To patients who refuse operation I explain these mechanics and impress on them what I have said in the last paragraph. I also try to teach them to sleep with the arm abducted, with the hand behind the head. Palliatives in the form of drugs or physiotherapy are not often required in these cases. The pain is always bearable, if they do not increase it with work or exercise which make a fulcrum of the sore point. I think I can accomplish more with these patients by explanation of the mechanics of their trouble than I can with any palliative measures. Show a workman the normal function of the joint, the necessity of the supraspinatus to maintain the fulcrum on the glenoid, the tendency, without it, for the fulcrum to ride on the sore spot where it touches the acromion, the changed action of the weight of the arm when stooping or lying with the hand behind the head, and, as a rule, he will get your drift. He knows about levers and weights. When he understands his condition, he will get rid of the fear element and realize that though his arm is impaired, he has not really lost the use of it. He has learned that he has lost the use of certain motions unless he is willing to stand the pain. This education has more therapeutic value than drugs or electrical treatment. Massage, of course, may do good in stimulating the nutrition of the tissues, but it cannot unite the tendon. 

It has seemed to me best to present my operations on the shoulder tabulated in this way, rather than to give complete case histories of each patient. Many of the cases have been used in the text to illustrate different points, sometimes only the occupation being used and perhaps in another place the preoperative diagnosis given to compare with the operative findings, etc. Under the comments at the right of this table the page numbers are given when the individual cases are referred to in the text. Should any one desire to do so, he could, by referring to these pages, make up brief individual case histories. As a rule, the cases which have been spoken of in the text are those in which the result was poor or fair. Those which I have considered good, lack detail. On the whole, compared with the results of the cases in the rest of the table, the outcome in the cases of complete rupture has been relatively poor. The reader is urged to bear in mind that in all the cases on which I have operated my attempts were more or less delayed, for only cases 18, 27, 42, 49,106,115,127, 128, 129 and 135 were done within two months of the accident. In cases 49 and 115 suture was impossible, and cases 27 and 42 could not be traced over a period of years, although the immediate results were good. I probably should not have written this book at all had the results all been good, for one of my chief objects is to urge prompt diagnosis and immediate operation.

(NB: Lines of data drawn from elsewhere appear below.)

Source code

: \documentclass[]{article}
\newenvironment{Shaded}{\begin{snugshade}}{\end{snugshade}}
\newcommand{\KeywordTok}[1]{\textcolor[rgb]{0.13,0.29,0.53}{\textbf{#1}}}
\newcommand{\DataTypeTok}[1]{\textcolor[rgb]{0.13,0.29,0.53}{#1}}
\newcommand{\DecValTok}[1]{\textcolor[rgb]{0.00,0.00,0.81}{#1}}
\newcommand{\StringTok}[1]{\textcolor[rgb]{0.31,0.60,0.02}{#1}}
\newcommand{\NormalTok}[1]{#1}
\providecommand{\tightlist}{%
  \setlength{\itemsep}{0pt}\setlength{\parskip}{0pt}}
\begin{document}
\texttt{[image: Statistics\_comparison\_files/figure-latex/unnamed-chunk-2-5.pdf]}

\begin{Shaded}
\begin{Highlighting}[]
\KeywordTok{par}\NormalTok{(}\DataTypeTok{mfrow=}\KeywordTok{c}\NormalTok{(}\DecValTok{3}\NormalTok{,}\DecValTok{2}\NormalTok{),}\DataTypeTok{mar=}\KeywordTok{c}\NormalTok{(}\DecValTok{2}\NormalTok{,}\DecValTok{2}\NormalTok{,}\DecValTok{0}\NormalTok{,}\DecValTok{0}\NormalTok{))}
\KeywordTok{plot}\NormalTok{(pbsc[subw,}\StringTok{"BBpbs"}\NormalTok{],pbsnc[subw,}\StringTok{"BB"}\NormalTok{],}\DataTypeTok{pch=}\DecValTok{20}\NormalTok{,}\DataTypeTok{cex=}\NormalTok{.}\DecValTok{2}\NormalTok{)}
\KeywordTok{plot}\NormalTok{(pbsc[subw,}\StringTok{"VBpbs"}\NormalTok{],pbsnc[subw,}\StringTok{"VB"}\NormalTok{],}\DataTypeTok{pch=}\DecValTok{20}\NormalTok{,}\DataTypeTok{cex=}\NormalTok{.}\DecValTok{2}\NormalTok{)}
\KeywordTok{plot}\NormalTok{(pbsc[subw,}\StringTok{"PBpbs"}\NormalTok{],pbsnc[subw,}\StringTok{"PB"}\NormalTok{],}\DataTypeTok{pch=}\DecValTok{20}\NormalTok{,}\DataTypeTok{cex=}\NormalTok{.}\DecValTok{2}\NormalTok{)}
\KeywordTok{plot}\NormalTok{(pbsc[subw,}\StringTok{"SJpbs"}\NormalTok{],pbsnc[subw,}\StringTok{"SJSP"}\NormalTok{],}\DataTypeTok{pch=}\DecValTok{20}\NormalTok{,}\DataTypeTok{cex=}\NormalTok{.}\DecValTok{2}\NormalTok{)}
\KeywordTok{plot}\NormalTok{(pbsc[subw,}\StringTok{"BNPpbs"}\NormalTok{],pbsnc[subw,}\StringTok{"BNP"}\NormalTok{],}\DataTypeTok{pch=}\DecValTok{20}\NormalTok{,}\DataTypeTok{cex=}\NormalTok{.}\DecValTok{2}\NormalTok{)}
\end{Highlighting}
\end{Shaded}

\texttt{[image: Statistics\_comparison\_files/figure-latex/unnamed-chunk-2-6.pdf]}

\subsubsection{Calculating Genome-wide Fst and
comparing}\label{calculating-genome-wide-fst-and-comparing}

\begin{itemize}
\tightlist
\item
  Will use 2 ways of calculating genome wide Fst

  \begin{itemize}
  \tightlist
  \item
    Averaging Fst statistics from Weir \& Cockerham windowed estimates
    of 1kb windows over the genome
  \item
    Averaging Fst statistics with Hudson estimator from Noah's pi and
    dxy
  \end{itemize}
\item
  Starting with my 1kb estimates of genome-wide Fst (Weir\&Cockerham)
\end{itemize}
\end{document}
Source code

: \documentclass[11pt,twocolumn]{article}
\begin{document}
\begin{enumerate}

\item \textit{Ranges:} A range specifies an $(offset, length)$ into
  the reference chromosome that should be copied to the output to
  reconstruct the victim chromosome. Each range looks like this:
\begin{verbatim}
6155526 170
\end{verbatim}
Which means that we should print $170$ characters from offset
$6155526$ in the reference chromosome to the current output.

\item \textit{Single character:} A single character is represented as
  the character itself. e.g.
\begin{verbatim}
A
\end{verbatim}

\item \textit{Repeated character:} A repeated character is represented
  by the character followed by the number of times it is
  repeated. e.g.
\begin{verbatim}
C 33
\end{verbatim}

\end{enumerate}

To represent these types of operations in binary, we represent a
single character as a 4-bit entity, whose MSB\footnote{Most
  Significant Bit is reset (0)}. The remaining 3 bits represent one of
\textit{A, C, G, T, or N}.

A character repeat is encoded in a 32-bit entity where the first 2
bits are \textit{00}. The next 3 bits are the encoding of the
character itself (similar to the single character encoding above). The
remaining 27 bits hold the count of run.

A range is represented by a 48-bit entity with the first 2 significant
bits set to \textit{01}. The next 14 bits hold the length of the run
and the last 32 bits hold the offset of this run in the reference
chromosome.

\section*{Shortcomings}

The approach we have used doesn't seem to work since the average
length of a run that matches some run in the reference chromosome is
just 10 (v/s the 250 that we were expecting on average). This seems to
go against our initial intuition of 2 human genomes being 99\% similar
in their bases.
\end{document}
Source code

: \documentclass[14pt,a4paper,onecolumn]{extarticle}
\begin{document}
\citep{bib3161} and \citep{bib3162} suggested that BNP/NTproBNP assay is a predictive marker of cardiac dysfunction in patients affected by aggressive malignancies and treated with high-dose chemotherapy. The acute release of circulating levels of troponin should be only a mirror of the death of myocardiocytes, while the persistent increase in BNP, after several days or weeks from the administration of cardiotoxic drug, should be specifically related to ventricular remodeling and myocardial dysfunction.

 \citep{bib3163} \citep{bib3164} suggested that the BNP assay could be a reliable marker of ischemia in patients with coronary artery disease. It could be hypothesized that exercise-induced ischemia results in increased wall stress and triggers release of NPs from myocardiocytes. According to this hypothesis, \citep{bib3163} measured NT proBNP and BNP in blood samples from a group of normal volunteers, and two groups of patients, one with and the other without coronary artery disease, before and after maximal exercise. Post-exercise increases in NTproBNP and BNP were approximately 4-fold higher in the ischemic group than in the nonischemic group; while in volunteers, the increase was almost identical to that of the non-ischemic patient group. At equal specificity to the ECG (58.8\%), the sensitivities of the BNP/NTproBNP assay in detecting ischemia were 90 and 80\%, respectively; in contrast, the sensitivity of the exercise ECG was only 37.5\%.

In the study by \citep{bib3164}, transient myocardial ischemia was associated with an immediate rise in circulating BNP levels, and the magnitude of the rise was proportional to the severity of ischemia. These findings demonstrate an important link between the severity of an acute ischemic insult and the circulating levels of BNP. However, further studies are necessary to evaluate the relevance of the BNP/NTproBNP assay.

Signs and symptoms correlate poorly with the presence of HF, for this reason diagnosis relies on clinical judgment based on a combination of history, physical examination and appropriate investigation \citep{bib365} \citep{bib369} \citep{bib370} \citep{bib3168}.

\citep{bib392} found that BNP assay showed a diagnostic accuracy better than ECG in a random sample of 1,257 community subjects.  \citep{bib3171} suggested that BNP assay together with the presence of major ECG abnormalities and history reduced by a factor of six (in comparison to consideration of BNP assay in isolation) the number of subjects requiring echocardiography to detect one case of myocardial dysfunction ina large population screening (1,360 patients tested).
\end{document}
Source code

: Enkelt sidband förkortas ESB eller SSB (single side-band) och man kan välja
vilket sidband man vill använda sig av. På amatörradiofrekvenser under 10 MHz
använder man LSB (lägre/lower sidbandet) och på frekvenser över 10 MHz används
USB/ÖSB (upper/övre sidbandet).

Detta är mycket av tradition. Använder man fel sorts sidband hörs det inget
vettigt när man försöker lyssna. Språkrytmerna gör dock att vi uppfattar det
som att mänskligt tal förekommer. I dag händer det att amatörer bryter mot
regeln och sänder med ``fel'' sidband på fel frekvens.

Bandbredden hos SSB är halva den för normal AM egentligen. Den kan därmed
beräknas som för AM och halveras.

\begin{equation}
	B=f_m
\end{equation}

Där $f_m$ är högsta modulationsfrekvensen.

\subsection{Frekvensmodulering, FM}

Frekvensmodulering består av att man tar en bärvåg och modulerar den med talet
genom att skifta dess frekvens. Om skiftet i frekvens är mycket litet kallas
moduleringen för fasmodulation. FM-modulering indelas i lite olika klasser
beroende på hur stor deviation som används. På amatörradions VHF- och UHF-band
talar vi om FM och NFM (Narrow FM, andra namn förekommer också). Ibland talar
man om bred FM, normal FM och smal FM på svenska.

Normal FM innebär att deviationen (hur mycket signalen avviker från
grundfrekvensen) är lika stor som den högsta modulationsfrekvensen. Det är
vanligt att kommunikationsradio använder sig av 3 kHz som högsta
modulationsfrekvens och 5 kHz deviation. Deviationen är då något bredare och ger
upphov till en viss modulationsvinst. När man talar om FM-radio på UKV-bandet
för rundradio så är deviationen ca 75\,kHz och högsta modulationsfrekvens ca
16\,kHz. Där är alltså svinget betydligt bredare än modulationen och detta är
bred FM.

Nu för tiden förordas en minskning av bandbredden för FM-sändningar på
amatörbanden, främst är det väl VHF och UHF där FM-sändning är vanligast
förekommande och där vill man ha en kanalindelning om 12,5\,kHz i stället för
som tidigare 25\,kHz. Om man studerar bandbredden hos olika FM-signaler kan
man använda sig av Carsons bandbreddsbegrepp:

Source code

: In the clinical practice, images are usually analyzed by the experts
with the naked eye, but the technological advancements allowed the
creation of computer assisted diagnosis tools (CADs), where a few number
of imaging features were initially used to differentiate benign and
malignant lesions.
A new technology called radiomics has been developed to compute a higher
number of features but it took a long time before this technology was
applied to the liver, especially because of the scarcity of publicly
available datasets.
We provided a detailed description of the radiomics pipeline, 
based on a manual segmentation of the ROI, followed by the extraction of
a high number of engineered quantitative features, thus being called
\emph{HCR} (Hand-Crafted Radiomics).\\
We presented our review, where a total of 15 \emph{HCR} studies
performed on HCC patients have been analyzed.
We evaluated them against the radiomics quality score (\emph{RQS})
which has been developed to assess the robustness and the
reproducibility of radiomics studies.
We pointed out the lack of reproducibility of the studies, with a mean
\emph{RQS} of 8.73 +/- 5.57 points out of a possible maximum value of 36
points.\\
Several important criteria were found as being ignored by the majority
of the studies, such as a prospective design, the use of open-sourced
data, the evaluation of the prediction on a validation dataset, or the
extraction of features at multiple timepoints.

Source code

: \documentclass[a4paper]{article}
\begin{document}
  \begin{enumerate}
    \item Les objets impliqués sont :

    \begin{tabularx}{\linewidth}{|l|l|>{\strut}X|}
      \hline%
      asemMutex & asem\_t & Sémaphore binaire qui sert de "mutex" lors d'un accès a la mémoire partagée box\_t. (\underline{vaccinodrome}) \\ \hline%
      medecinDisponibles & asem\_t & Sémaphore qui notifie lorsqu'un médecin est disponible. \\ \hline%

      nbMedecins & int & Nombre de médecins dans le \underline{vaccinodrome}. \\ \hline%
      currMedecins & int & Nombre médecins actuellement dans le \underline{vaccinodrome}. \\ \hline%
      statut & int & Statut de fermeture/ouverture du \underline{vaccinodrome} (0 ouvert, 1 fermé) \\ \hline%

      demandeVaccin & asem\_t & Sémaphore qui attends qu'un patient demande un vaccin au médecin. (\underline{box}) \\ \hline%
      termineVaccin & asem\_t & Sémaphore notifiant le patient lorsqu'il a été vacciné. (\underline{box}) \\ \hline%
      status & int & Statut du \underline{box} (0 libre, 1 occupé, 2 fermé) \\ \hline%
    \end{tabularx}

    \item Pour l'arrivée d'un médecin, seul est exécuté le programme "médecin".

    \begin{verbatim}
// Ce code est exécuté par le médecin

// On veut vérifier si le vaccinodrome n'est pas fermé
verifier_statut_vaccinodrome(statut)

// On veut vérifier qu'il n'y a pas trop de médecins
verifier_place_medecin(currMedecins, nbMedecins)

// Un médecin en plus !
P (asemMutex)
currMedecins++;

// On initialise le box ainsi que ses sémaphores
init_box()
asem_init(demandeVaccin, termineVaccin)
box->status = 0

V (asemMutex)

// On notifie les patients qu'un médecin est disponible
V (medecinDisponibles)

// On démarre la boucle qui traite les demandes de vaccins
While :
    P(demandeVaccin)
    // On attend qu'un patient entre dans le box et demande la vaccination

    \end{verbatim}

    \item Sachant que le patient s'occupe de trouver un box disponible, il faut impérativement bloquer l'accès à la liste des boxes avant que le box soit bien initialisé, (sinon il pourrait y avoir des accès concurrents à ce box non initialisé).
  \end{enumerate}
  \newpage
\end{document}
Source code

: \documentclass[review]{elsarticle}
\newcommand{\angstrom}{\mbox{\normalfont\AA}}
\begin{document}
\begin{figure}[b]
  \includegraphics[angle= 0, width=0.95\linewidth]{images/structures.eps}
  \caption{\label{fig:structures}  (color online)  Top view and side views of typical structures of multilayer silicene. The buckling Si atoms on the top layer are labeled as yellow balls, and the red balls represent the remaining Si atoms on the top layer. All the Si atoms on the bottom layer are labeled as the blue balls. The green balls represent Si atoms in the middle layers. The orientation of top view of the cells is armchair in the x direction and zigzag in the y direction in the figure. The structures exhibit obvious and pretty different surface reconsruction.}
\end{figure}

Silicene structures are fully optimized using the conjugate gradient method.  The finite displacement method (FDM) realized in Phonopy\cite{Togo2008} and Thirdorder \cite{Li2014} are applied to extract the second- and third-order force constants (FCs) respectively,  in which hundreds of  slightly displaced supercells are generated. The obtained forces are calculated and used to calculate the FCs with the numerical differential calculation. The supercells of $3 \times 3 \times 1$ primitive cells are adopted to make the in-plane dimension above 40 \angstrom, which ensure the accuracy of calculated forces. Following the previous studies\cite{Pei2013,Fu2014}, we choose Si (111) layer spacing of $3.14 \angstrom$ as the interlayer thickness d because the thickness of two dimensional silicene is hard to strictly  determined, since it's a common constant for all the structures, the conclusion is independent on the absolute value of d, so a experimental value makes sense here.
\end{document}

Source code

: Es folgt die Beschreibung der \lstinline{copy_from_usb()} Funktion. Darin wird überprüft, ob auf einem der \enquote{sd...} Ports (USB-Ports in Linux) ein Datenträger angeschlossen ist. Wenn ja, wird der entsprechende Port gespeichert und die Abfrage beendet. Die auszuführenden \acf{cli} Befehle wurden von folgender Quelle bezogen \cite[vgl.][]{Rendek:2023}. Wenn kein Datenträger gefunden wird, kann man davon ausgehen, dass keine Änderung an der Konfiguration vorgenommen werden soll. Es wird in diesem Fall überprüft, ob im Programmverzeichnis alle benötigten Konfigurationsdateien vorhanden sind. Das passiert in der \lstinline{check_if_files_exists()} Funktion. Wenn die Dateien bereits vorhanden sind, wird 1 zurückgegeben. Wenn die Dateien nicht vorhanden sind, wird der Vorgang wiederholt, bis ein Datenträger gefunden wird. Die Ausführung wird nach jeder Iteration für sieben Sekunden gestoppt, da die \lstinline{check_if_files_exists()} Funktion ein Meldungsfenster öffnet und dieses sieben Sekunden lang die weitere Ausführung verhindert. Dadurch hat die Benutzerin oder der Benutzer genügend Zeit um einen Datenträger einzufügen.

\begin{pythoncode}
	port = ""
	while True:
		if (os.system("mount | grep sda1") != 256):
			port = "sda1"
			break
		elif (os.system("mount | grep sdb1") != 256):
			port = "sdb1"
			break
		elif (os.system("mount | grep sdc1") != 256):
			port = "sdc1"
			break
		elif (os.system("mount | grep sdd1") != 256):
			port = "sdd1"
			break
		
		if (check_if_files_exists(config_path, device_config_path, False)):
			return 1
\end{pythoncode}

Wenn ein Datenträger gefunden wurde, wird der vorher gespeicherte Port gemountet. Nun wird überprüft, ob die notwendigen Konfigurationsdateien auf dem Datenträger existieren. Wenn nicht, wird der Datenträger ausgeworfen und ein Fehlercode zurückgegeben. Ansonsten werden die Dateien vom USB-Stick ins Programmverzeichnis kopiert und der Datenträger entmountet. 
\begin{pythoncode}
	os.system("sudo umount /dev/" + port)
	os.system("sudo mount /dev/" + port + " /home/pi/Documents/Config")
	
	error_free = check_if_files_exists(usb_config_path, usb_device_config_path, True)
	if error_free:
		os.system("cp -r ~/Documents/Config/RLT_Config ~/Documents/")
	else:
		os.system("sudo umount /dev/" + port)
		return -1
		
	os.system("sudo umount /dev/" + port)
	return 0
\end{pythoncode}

Some of the cases marked "poor" actually did obtain some improvement. For instance, Case 88 worked over a year after the operation and then had another accident, so that his total compensation was the maximum allowed by law. Case 89 has worked steadily as a watchman after he had made a settlement with the insurer. I feel that I have certainly not exaggerated the benefits of surgery in these delayed cases, for I am sure something was accomplished in all of them, even in cases such as number 115 where no suture was attempted, for at least a definite diagnosis was made, as a basis for a settlement. If, as I hope, eventually the profession comes to realize the importance and frequency of this lesion, and the laboring class becomes educated to take it seriously, exploration through a small incision will be the rule in doubtful cases. When the insurance companies become interested in the problem, I shall be glad to cooperate in making a more extensive survey of the economic side than that which is presented on page 176.


Wilson and Fowler have modified my operative methods. References to their articles will be found at the end of Chapter V.